Did you know that Ripley and Fisher were both moms in space?
My initial idea for this video was about NASA’s first all-female spacewalk with astronauts Anne McClain and Christina Koch outside of the International Space Station. NASA cancelled the spacewalk a few days later because there was only one medium torso among the four spacesuits on the International Space Station. The other available medium torso was, quite literally, out to the dry cleaners on Earth. The spacewalk went on with astronauts Christina Koch in a medium torso and Nick Hague in a large torso.
After sending 500 men into space, NASA still has problems with women in space.
If that was not bad enough, Vice President Mike Pence demanded from NASA that the first woman and the next man on the moon be American astronauts launched on an American rocket from American soil in the next five years. Never mind that the America First approach to space doesn’t include budget increases for NASA to return to the moon sooner than 2028 and design new spacesuits to accommodate different size astronauts of the opposite sex.
While researching this topic, I came across an essay by Taylor Page about the similarities between Ellen Ripley in Alien and Anna Fisher being selected by NASA in 1979. The two women—fictional and real—redefined the traditional female archetype to become role models in the late 1970s and early 1980s.
They were gender minorities in male-dominated industries. Ripley was an aerospace engineer and one of two women working on the doomed space tug when it came across the distress signal from LV-426 and the nearly indestructible xenomorph. Fisher had a master’s degree in chemistry when only 25% of chemists were woman at the time.
THIRD IN COMMAND
They were both third in command for their space assignments. After the captain and the executive officer, Ripley was third in command as the warrant officer. Fisher was a mission specialist and the third in command on board the Discovery for STS-51-A in November 1984, launching two satellites into orbit and retrieving two satellites from orbit.
MOMS IN SPACE
Something that the essay revealed was what happened before the events in Alien: Ripley violated “regulations by allowing a natural pregnancy to come to term” and her assignment on the space tug was “a renegotiation of her contract” to spend time with her daughter. Maternal instincts will become a big part of future Alien movies.

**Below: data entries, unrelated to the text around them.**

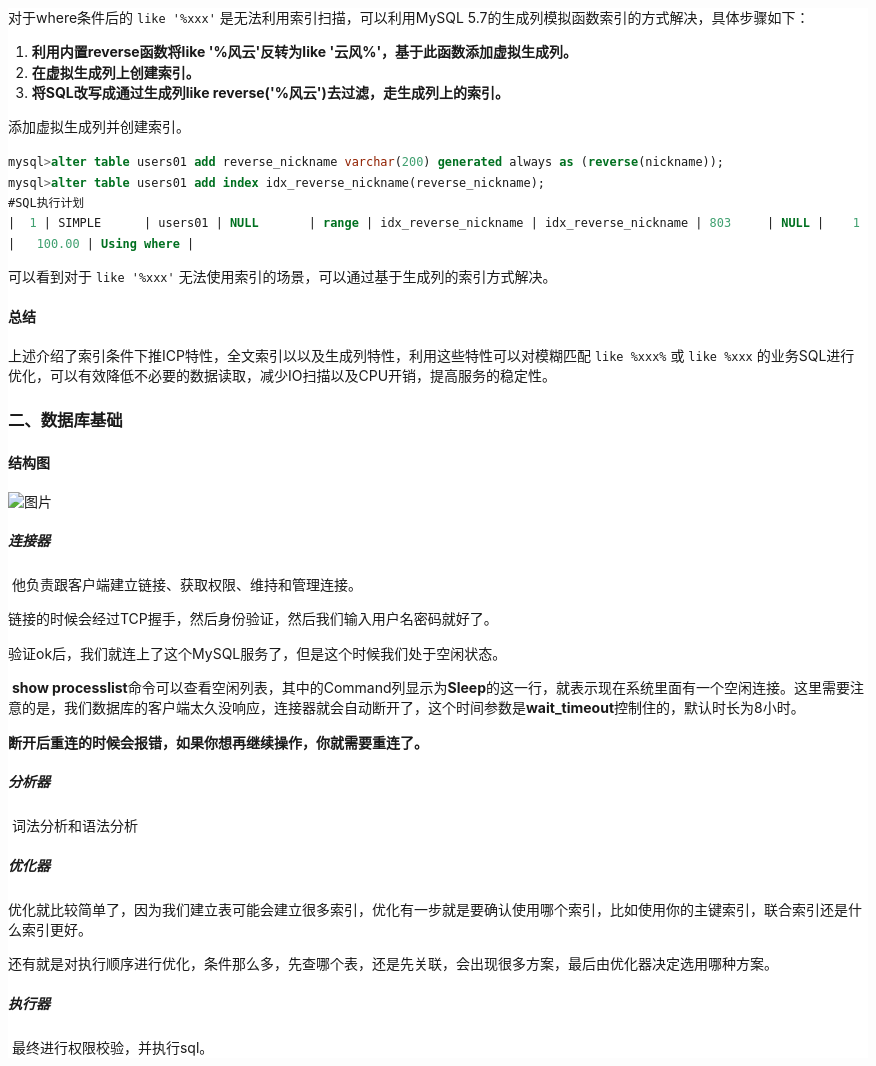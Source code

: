 对于where条件后的 `like '%xxx'` 是无法利用索引扫描，可以利用MySQL 5.7的生成列模拟函数索引的方式解决，具体步骤如下：

1. **利用内置reverse函数将like '%风云'反转为like '云风%'，基于此函数添加虚拟生成列。**
2. **在虚拟生成列上创建索引。**
3. **将SQL改写成通过生成列like reverse('%风云')去过滤，走生成列上的索引。**

添加虚拟生成列并创建索引。

```sql
mysql>alter table users01 add reverse_nickname varchar(200) generated always as (reverse(nickname));
mysql>alter table users01 add index idx_reverse_nickname(reverse_nickname);
#SQL执行计划
|  1 | SIMPLE      | users01 | NULL       | range | idx_reverse_nickname | idx_reverse_nickname | 803     | NULL |    1 |   100.00 | Using where |
```

可以看到对于 `like '%xxx'` 无法使用索引的场景，可以通过基于生成列的索引方式解决。

#### 总结

上述介绍了索引条件下推ICP特性，全文索引以以及生成列特性，利用这些特性可以对模糊匹配 `like %xxx%` 或 `like %xxx` 的业务SQL进行优化，可以有效降低不必要的数据读取，减少IO扫描以及CPU开销，提高服务的稳定性。

### 二、数据库基础

#### 结构图

![图片](https://mmbiz.qpic.cn/mmbiz_jpg/uChmeeX1FpwRDhU2sroFJqmyXeCW1PAQTJC4c5Ffx3lpbq01HWODiaDagxlXXAU33hVjibAj4biaIhwbicaicvX1jvA/640?wx_fmt=jpeg&tp=webp&wxfrom=5&wx_lazy=1&wx_co=1)

##### 连接器

​	他负责跟客户端建立链接、获取权限、维持和管理连接。

​	链接的时候会经过TCP握手，然后身份验证，然后我们输入用户名密码就好了。

​	验证ok后，我们就连上了这个MySQL服务了，但是这个时候我们处于空闲状态。

​	**show processlist**命令可以查看空闲列表，其中的Command列显示为**Sleep**的这一行，就表示现在系统里面有一个空闲连接。这里需要注意的是，我们数据库的客户端太久没响应，连接器就会自动断开了，这个时间参数是**wait_timeout**控制住的，默认时长为8小时。

​	**断开后重连的时候会报错，如果你想再继续操作，你就需要重连了。**

##### 分析器

​	词法分析和语法分析

##### 优化器

​	优化就比较简单了，因为我们建立表可能会建立很多索引，优化有一步就是要确认使用哪个索引，比如使用你的主键索引，联合索引还是什么索引更好。

还有就是对执行顺序进行优化，条件那么多，先查哪个表，还是先关联，会出现很多方案，最后由优化器决定选用哪种方案。

##### 执行器

​	最终进行权限校验，并执行sql。


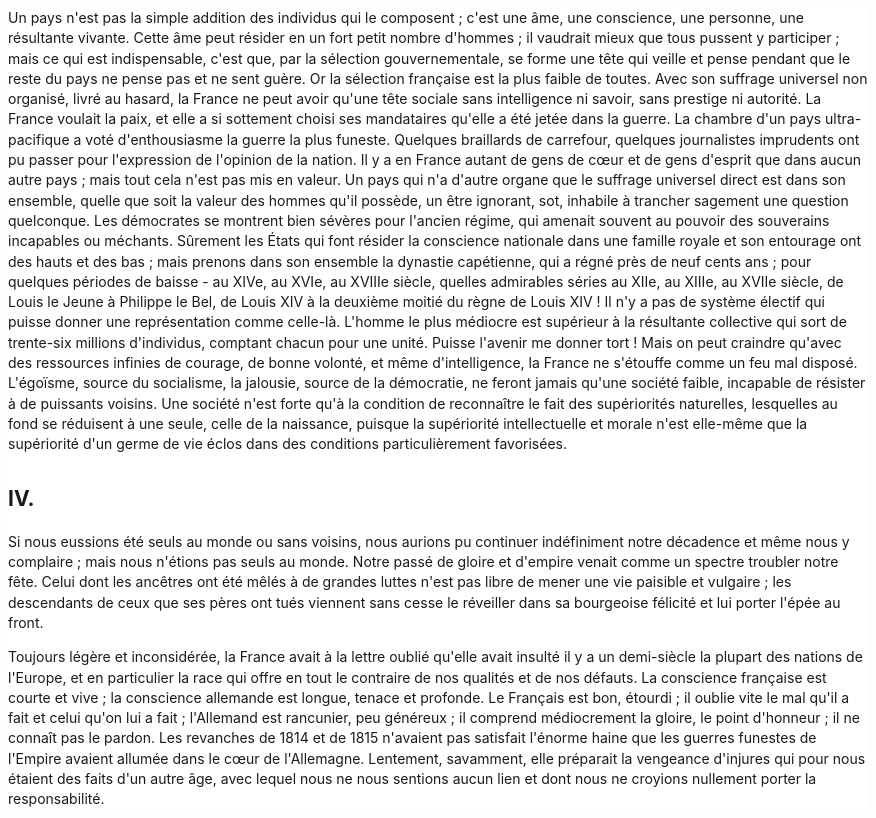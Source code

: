 Un pays n'est pas la simple addition des individus qui le composent ; c'est une âme, une conscience, une personne, une résultante vivante. Cette âme peut résider en un fort petit nombre d'hommes ; il vaudrait mieux que tous pussent y participer ; mais ce qui est indispensable, c'est que, par la sélection gouvernementale, se forme une tête qui veille et pense pendant que le reste du pays ne pense pas et ne sent guère. Or la sélection française est la plus faible de toutes. Avec son suffrage universel non organisé, livré au hasard, la France ne peut avoir qu'une tête sociale sans intelligence ni savoir, sans prestige ni autorité. La France voulait la paix, et elle a si sottement choisi ses mandataires qu'elle a été jetée dans la guerre. La chambre d'un pays ultra-pacifique a voté d'enthousiasme la guerre la plus funeste. Quelques braillards de carrefour, quelques journalistes imprudents ont pu passer pour l'expression de l'opinion de la nation. Il y a en France autant de gens de cœur et de gens d'esprit que dans aucun autre pays ; mais tout cela n'est pas mis en valeur. Un pays qui n'a d'autre organe que le suffrage universel direct est dans son ensemble, quelle que soit la valeur des hommes qu'il possède, un être ignorant, sot, inhabile à trancher sagement une question quelconque. Les démocrates se montrent bien sévères pour l'ancien régime, qui amenait souvent au pouvoir des souverains incapables ou méchants. Sûrement les États qui font résider la conscience nationale dans une famille royale et son entourage ont des hauts et des bas ; mais prenons dans son ensemble la dynastie capétienne, qui a régné près de neuf cents ans ; pour quelques périodes de baisse - au XIVe, au XVIe, au XVIIIe siècle, quelles admirables séries au XIIe, au XIIIe, au XVIIe siècle, de Louis le Jeune à Philippe le Bel, de Louis XIV à la deuxième moitié du règne de Louis XIV ! Il n'y a pas de système électif qui puisse donner une représentation comme celle-là. L'homme le plus médiocre est supérieur à la résultante collective qui sort de trente-six millions d'individus, comptant chacun pour une unité. Puisse l'avenir me donner tort ! Mais on peut craindre qu'avec des ressources infinies de courage, de bonne volonté, et même d'intelligence, la France ne s'étouffe comme un feu mal disposé. L'égoïsme, source du socialisme, la jalousie, source de la démocratie, ne feront jamais qu'une société faible, incapable de résister à de puissants voisins. Une société n'est forte qu'à la condition de reconnaître le fait des supériorités naturelles, lesquelles au fond se réduisent à une seule, celle de la naissance, puisque la supériorité intellectuelle et morale n'est elle-même que la supériorité d'un germe de vie éclos dans des conditions particulièrement favorisées.




## IV.

Si nous eussions été seuls au monde ou sans voisins, nous aurions pu continuer indéfiniment notre décadence et même nous y complaire ; mais nous n'étions pas seuls au monde. Notre passé de gloire et d'empire venait comme un spectre troubler notre fête. Celui dont les ancêtres ont été mêlés à de grandes luttes n'est pas libre de mener une vie paisible et vulgaire ; les descendants de ceux que ses pères ont tués viennent sans cesse le réveiller dans sa bourgeoise félicité et lui porter l'épée au front.

Toujours légère et inconsidérée, la France avait à la lettre oublié qu'elle avait insulté il y a un demi-siècle la plupart des nations de l'Europe, et en particulier la race qui offre en tout le contraire de nos qualités et de nos défauts. La conscience française est courte et vive ; la conscience allemande est longue, tenace et profonde. Le Français est bon, étourdi ; il oublie vite le mal qu'il a fait et celui qu'on lui a fait ; l'Allemand est rancunier, peu généreux ; il comprend médiocrement la gloire, le point d'honneur ; il ne connaît pas le pardon. Les revanches de 1814 et de 1815 n'avaient pas satisfait l'énorme haine que les guerres funestes de l'Empire avaient allumée dans le cœur de l'Allemagne. Lentement, savamment, elle préparait la vengeance d'injures qui pour nous étaient des faits d'un autre âge, avec lequel nous ne nous sentions aucun lien et dont nous ne croyions nullement porter la responsabilité.
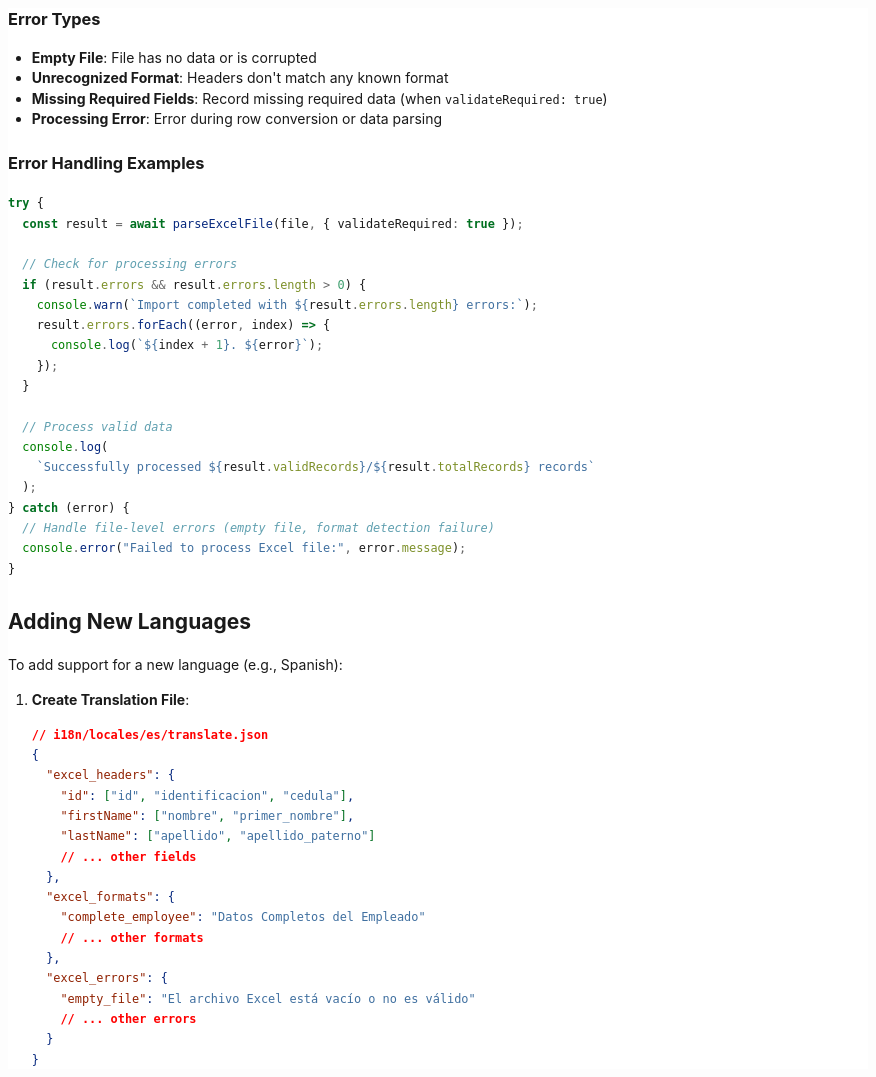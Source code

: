 ### Error Types

- **Empty File**: File has no data or is corrupted
- **Unrecognized Format**: Headers don't match any known format
- **Missing Required Fields**: Record missing required data (when `validateRequired: true`)
- **Processing Error**: Error during row conversion or data parsing

### Error Handling Examples

```typescript
try {
  const result = await parseExcelFile(file, { validateRequired: true });

  // Check for processing errors
  if (result.errors && result.errors.length > 0) {
    console.warn(`Import completed with ${result.errors.length} errors:`);
    result.errors.forEach((error, index) => {
      console.log(`${index + 1}. ${error}`);
    });
  }

  // Process valid data
  console.log(
    `Successfully processed ${result.validRecords}/${result.totalRecords} records`
  );
} catch (error) {
  // Handle file-level errors (empty file, format detection failure)
  console.error("Failed to process Excel file:", error.message);
}
```

## Adding New Languages

To add support for a new language (e.g., Spanish):

1. **Create Translation File**:

   ```json
   // i18n/locales/es/translate.json
   {
     "excel_headers": {
       "id": ["id", "identificacion", "cedula"],
       "firstName": ["nombre", "primer_nombre"],
       "lastName": ["apellido", "apellido_paterno"]
       // ... other fields
     },
     "excel_formats": {
       "complete_employee": "Datos Completos del Empleado"
       // ... other formats
     },
     "excel_errors": {
       "empty_file": "El archivo Excel está vacío o no es válido"
       // ... other errors
     }
   }
   ```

Fisher was the first American mom to go into space, having two daughters prior to her spaceflight and taking an eight-year leave from NASA to raise them before returning to the agency as a manager.
For the record, cosmonaut Valentina Tereshkova in 1963 was the not only the first woman in space but also the first mom in space.
The essay noted that “Ripley served as one of the first non-sexualized leading independent women in cinema” (emphasis added).
*cough* Cheer if you remember the underwear scene in Alien? *cough*
Sigourney Weaver, who played Ripley, initially defended the underwear scene in an interview: “‘Are you kidding? After five days of blood and guts, and fear, and sweat and urine, do you think Ripley wouldn’t take off her clothes?'”After receiving negative fan mail about the underwear scene and seeing how traditional Hollywood scripts were towards women, she would think twice about taking off her clothes for a movie.
Of course, that was 40 years ago and the times are different today.